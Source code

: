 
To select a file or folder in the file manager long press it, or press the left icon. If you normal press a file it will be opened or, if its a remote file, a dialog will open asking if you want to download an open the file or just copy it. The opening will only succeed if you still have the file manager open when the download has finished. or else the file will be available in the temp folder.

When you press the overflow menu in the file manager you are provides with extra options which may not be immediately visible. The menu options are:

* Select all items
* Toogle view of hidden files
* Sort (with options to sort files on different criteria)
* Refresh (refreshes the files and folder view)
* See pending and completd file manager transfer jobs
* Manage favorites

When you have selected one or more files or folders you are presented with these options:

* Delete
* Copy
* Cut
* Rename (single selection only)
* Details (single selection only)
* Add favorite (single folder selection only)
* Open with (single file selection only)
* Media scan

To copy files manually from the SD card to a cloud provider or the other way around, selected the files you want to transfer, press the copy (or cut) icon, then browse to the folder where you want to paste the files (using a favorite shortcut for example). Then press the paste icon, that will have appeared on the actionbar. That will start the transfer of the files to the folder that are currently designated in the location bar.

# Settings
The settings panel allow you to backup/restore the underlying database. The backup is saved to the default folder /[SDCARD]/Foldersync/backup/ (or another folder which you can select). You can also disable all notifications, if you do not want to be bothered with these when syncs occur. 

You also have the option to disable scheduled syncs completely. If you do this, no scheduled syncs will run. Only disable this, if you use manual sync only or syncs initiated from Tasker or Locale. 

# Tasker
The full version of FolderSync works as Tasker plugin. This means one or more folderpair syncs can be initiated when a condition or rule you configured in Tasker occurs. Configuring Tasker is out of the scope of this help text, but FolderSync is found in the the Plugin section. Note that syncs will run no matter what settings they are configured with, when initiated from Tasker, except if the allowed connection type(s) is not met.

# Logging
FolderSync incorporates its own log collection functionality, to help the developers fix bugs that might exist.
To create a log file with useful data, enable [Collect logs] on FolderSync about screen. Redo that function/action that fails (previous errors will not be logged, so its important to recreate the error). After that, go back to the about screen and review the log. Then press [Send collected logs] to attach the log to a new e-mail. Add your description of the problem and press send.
-------
**WORK TASK**
Every single record is to be set down again, unaltered.

**ANSWER TO THIS TASK**
Source code

: 
To select a file or folder in the file manager long press it, or press the left icon. If you normal press a file it will be opened or, if its a remote file, a dialog will open asking if you want to download an open the file or just copy it. The opening will only succeed if you still have the file manager open when the download has finished. or else the file will be available in the temp folder.

When you press the overflow menu in the file manager you are provides with extra options which may not be immediately visible. The menu options are:

* Select all items
* Toogle view of hidden files
* Sort (with options to sort files on different criteria)
* Refresh (refreshes the files and folder view)
* See pending and completd file manager transfer jobs
* Manage favorites

When you have selected one or more files or folders you are presented with these options:

* Delete
* Copy
* Cut
* Rename (single selection only)
* Details (single selection only)
* Add favorite (single folder selection only)
* Open with (single file selection only)
* Media scan

To copy files manually from the SD card to a cloud provider or the other way around, selected the files you want to transfer, press the copy (or cut) icon, then browse to the folder where you want to paste the files (using a favorite shortcut for example). Then press the paste icon, that will have appeared on the actionbar. That will start the transfer of the files to the folder that are currently designated in the location bar.

# Settings
The settings panel allow you to backup/restore the underlying database. The backup is saved to the default folder /[SDCARD]/Foldersync/backup/ (or another folder which you can select). You can also disable all notifications, if you do not want to be bothered with these when syncs occur. 

You also have the option to disable scheduled syncs completely. If you do this, no scheduled syncs will run. Only disable this, if you use manual sync only or syncs initiated from Tasker or Locale. 

# Tasker
The full version of FolderSync works as Tasker plugin. This means one or more folderpair syncs can be initiated when a condition or rule you configured in Tasker occurs. Configuring Tasker is out of the scope of this help text, but FolderSync is found in the the Plugin section. Note that syncs will run no matter what settings they are configured with, when initiated from Tasker, except if the allowed connection type(s) is not met.

# Logging
FolderSync incorporates its own log collection functionality, to help the developers fix bugs that might exist.
To create a log file with useful data, enable [Collect logs] on FolderSync about screen. Redo that function/action that fails (previous errors will not be logged, so its important to recreate the error). After that, go back to the about screen and review the log. Then press [Send collected logs] to attach the log to a new e-mail. Add your description of the problem and press send.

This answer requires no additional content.